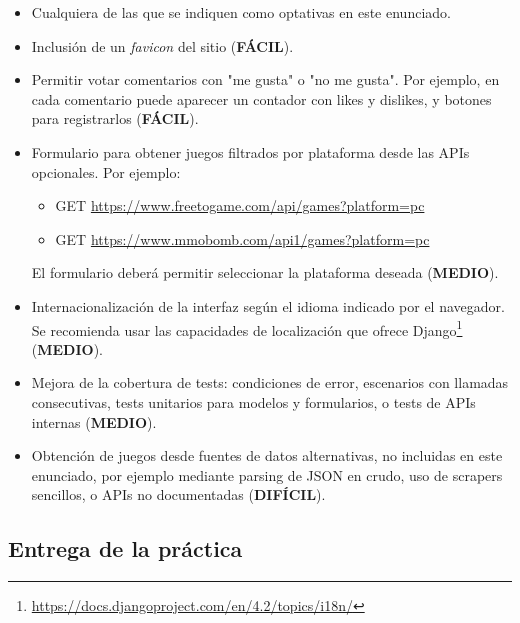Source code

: \begin{itemize}
\item Cualquiera de las que se indiquen como optativas en este enunciado.

\item Inclusión de un \emph{favicon} del sitio (\textbf{FÁCIL}).

\item Permitir votar comentarios con "me gusta" o "no me gusta". Por ejemplo, en cada comentario puede aparecer un contador con likes y dislikes, y botones para registrarlos (\textbf{FÁCIL}).

\item Formulario para obtener juegos filtrados por plataforma desde las APIs opcionales. Por ejemplo:
\begin{itemize}
\item GET \url{https://www.freetogame.com/api/games?platform=pc}
\item GET \url{https://www.mmobomb.com/api1/games?platform=pc}
\end{itemize}
El formulario deberá permitir seleccionar la plataforma deseada (\textbf{MEDIO}).

\item Internacionalización de la interfaz según el idioma indicado por el navegador. Se recomienda usar las capacidades de localización que ofrece Django\footnote{\url{https://docs.djangoproject.com/en/4.2/topics/i18n/}} (\textbf{MEDIO}).

\item Mejora de la cobertura de tests: condiciones de error, escenarios con llamadas consecutivas, tests unitarios para modelos y formularios, o tests de APIs internas (\textbf{MEDIO}).

\item Obtención de juegos desde fuentes de datos alternativas, no incluidas en este enunciado, por ejemplo mediante parsing de JSON en crudo, uso de scrapers sencillos, o APIs no documentadas (\textbf{DIFÍCIL}).
\end{itemize}

\subsection{Entrega de la práctica}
=-=-=-=-=
*EXERCISE DETAILS*
Copy out all the entries precisely. No images.

*EXERCISE SOLUTION*
Source code

: \begin{itemize}
\item Cualquiera de las que se indiquen como optativas en este enunciado.

\item Inclusión de un \emph{favicon} del sitio (\textbf{FÁCIL}).

\item Permitir votar comentarios con "me gusta" o "no me gusta". Por ejemplo, en cada comentario puede aparecer un contador con likes y dislikes, y botones para registrarlos (\textbf{FÁCIL}).

\item Formulario para obtener juegos filtrados por plataforma desde las APIs opcionales. Por ejemplo:
\begin{itemize}
\item GET \url{https://www.freetogame.com/api/games?platform=pc}
\item GET \url{https://www.mmobomb.com/api1/games?platform=pc}
\end{itemize}
El formulario deberá permitir seleccionar la plataforma deseada (\textbf{MEDIO}).

\item Internacionalización de la interfaz según el idioma indicado por el navegador. Se recomienda usar las capacidades de localización que ofrece Django\footnote{\url{https://docs.djangoproject.com/en/4.2/topics/i18n/}} (\textbf{MEDIO}).

\item Mejora de la cobertura de tests: condiciones de error, escenarios con llamadas consecutivas, tests unitarios para modelos y formularios, o tests de APIs internas (\textbf{MEDIO}).

\item Obtención de juegos desde fuentes de datos alternativas, no incluidas en este enunciado, por ejemplo mediante parsing de JSON en crudo, uso de scrapers sencillos, o APIs no documentadas (\textbf{DIFÍCIL}).
\end{itemize}

\subsection{Entrega de la práctica}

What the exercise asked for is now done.